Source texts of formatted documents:
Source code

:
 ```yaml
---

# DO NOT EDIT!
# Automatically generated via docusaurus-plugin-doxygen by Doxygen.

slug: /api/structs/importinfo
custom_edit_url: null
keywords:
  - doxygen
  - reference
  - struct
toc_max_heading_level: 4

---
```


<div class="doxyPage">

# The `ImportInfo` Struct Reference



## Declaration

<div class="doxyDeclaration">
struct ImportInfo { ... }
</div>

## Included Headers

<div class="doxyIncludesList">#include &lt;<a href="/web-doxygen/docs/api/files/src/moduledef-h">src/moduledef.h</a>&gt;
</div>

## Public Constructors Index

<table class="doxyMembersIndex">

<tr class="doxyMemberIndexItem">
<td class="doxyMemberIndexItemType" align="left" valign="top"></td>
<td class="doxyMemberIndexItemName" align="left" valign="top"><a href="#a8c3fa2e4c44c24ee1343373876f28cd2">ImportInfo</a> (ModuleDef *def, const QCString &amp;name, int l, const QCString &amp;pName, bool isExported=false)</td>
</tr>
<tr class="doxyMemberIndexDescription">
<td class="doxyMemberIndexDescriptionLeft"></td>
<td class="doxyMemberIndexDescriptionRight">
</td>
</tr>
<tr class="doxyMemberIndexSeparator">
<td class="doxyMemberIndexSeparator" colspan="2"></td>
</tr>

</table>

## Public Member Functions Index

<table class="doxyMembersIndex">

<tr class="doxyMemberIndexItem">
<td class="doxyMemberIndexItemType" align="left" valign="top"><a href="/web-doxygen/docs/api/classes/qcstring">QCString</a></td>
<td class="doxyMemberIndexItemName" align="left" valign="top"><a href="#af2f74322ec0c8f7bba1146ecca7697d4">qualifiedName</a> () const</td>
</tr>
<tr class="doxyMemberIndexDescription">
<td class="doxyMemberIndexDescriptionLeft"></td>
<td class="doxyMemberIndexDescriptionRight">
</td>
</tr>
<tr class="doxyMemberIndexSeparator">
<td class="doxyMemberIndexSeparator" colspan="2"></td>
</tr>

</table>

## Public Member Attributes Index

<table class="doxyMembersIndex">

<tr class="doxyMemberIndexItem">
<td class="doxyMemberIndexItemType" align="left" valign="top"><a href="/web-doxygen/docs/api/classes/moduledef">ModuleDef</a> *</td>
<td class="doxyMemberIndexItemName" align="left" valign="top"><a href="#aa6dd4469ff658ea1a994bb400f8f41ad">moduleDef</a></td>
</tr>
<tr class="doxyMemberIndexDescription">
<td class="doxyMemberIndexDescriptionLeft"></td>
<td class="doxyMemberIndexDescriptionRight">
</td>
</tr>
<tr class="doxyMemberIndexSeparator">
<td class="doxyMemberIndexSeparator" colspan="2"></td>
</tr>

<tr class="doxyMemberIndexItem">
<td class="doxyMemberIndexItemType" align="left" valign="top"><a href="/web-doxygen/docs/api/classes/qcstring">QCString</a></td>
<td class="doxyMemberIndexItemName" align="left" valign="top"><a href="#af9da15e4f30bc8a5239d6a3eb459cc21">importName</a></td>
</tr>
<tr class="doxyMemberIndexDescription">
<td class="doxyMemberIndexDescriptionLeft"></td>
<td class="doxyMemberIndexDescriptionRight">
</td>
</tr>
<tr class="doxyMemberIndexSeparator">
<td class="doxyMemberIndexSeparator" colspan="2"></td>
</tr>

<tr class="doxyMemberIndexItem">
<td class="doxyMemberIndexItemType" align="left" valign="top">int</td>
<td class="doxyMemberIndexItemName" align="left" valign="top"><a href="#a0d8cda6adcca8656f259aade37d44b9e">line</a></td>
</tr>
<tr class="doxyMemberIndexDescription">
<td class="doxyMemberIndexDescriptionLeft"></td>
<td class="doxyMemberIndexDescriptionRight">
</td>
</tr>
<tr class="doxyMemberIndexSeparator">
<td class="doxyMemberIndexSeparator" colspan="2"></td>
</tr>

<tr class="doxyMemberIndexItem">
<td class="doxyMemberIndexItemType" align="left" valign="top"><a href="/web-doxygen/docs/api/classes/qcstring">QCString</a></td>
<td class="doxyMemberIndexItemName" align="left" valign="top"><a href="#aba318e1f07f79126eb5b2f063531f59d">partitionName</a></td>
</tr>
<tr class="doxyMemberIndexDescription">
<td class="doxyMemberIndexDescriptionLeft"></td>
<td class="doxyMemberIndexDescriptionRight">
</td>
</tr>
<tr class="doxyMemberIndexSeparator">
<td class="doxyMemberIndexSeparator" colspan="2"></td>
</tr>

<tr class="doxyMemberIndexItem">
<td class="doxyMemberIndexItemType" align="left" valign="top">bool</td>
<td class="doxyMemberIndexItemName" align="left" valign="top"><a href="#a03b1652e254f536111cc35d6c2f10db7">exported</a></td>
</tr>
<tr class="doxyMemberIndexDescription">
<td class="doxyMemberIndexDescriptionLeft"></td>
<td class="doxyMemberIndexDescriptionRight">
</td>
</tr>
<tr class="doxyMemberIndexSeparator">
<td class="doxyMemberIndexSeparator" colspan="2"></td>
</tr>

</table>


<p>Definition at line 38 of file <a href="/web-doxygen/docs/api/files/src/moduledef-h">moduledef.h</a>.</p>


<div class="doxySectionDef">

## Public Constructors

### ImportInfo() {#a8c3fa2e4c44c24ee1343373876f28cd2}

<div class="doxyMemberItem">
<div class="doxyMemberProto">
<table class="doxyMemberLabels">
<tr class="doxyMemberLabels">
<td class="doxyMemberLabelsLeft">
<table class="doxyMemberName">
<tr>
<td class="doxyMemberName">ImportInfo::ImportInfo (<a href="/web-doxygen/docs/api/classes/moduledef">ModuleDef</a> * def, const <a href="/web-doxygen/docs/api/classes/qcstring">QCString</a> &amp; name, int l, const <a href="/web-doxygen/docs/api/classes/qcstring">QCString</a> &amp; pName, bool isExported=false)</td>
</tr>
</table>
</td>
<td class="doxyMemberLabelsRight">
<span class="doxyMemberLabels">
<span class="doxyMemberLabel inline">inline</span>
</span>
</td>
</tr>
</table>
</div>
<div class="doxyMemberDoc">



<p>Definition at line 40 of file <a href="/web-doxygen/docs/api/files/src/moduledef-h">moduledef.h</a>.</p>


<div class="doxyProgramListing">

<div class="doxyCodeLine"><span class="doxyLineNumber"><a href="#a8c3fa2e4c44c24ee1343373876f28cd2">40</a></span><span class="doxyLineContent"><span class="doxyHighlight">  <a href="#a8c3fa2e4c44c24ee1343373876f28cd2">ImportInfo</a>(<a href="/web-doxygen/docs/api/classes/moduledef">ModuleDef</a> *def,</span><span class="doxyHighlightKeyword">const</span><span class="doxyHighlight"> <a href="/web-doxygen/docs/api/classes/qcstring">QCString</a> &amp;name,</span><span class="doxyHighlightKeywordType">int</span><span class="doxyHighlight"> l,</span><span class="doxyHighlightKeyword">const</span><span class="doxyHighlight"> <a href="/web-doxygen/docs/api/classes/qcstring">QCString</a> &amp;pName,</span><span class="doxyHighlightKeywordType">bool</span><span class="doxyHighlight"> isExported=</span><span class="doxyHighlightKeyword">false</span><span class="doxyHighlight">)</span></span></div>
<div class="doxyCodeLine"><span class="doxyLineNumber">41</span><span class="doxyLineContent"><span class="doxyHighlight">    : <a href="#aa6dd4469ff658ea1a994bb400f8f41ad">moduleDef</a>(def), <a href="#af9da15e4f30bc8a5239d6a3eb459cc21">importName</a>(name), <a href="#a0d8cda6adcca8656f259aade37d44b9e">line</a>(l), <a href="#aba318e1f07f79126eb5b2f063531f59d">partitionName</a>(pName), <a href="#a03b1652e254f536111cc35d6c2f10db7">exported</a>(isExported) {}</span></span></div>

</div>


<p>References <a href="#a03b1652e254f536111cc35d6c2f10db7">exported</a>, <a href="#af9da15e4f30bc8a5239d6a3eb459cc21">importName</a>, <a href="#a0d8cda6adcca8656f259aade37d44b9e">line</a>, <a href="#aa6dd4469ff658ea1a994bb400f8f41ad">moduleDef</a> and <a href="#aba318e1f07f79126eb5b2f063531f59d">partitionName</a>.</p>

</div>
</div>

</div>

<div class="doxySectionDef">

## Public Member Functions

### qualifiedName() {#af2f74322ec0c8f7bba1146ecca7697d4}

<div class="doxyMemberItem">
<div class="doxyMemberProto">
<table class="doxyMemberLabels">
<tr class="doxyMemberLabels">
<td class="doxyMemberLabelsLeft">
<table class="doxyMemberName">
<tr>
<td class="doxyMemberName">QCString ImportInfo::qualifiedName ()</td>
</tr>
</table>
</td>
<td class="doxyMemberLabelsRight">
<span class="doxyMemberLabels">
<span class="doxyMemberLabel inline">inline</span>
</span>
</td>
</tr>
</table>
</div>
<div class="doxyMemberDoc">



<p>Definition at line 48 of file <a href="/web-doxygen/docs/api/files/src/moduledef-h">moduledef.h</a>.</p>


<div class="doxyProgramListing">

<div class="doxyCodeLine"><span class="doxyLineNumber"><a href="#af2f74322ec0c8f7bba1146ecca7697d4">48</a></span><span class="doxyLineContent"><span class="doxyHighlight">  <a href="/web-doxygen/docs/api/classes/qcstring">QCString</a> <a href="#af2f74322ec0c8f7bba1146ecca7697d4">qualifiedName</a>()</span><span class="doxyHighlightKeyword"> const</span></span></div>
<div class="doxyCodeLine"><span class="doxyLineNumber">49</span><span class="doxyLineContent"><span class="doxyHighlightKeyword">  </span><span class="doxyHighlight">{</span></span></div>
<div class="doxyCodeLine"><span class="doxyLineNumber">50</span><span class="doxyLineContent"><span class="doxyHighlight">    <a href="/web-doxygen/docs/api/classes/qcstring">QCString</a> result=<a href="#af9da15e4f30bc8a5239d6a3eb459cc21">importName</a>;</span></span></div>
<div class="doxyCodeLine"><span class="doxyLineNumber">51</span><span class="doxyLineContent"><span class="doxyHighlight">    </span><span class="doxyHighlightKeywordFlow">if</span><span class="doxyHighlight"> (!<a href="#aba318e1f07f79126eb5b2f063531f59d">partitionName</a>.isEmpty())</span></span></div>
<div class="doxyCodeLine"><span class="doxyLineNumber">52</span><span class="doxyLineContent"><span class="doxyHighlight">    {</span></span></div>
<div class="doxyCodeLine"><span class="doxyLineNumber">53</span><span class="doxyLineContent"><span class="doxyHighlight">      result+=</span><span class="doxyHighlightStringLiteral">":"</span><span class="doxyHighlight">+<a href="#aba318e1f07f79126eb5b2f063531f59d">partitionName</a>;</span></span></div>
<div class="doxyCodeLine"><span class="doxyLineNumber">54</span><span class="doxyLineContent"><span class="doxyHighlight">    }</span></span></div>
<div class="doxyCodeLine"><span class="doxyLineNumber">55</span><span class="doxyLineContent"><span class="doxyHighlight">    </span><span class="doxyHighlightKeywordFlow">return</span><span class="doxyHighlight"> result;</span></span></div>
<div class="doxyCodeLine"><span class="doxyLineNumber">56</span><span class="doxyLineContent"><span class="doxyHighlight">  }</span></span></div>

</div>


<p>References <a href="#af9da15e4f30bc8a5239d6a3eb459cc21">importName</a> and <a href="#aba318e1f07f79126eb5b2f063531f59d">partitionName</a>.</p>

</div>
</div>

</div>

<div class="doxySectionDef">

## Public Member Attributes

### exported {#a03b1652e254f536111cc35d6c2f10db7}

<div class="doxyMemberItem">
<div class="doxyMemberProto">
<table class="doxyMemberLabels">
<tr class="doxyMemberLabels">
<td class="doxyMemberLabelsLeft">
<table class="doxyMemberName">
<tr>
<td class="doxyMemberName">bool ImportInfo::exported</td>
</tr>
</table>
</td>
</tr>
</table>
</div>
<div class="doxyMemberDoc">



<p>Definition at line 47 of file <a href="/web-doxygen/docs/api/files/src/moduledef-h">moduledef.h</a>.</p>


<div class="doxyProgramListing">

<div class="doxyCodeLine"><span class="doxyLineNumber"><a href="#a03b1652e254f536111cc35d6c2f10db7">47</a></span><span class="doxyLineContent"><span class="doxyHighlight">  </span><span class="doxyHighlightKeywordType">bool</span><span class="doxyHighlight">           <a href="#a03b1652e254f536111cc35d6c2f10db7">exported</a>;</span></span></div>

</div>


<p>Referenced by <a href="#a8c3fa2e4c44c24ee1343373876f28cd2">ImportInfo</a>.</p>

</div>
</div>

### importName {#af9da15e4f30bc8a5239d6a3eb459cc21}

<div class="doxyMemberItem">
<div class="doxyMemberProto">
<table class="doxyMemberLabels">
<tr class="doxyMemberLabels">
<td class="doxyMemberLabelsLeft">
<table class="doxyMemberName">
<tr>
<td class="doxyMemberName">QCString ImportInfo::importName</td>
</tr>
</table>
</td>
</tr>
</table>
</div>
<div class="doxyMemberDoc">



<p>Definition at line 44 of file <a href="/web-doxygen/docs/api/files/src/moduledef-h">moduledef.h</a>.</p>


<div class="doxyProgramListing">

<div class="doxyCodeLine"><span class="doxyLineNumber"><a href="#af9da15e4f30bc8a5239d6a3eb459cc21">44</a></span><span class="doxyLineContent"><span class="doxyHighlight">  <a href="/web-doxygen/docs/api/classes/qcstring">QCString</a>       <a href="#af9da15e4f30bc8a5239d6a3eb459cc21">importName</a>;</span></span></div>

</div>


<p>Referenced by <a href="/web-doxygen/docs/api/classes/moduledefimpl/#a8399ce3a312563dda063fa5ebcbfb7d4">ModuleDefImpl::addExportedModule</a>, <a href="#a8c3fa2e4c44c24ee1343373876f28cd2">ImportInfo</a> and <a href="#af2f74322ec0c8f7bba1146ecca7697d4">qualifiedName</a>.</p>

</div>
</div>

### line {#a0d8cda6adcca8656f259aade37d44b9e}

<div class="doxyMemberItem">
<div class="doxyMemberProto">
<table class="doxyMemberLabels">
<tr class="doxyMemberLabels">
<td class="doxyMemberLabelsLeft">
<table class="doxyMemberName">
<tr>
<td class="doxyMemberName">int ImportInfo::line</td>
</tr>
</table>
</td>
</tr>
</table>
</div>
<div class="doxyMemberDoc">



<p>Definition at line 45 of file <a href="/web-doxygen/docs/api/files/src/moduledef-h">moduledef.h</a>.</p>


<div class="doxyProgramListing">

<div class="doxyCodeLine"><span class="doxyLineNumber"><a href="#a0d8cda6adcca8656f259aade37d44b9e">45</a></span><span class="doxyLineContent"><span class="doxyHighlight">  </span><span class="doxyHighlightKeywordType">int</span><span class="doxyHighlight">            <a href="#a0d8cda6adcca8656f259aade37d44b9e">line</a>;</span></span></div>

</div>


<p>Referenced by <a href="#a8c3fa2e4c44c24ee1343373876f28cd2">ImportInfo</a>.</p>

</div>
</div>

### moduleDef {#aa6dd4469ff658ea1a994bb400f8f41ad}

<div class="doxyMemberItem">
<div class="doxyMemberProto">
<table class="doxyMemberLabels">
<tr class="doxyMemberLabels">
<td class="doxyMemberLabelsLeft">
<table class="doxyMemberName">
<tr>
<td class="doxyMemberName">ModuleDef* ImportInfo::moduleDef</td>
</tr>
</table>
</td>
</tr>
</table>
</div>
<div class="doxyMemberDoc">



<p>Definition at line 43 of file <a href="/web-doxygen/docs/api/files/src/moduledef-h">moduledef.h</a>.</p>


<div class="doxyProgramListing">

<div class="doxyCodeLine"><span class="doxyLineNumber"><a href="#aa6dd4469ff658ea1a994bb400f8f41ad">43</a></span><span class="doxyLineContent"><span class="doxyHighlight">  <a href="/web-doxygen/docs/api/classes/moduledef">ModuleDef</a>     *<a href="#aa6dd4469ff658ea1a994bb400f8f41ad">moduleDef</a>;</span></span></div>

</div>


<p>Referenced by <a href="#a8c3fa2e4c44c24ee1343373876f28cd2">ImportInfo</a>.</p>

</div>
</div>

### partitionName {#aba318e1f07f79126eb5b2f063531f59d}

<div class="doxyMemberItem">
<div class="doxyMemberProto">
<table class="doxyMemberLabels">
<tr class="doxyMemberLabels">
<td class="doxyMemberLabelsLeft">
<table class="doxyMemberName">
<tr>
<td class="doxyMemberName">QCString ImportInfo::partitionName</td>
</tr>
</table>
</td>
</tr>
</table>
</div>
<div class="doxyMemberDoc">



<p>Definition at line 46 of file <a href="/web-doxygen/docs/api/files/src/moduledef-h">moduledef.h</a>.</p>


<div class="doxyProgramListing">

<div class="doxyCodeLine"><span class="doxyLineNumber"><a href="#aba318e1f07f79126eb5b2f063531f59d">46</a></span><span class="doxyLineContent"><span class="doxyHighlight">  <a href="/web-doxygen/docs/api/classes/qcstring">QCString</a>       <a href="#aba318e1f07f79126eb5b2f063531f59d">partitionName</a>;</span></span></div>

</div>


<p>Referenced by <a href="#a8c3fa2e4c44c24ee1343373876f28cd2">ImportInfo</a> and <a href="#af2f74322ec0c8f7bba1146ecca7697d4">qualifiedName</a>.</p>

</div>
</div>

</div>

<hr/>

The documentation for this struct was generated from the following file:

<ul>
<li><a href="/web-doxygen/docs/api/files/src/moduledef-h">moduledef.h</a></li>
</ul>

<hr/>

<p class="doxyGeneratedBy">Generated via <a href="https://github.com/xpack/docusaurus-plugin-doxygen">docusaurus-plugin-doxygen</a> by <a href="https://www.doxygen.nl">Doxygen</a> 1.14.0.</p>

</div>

> _Problem_: Looking at the entries above, how many lines contain "Constructors"? State the number and nothing more.

> _Solution to the exercise_: 2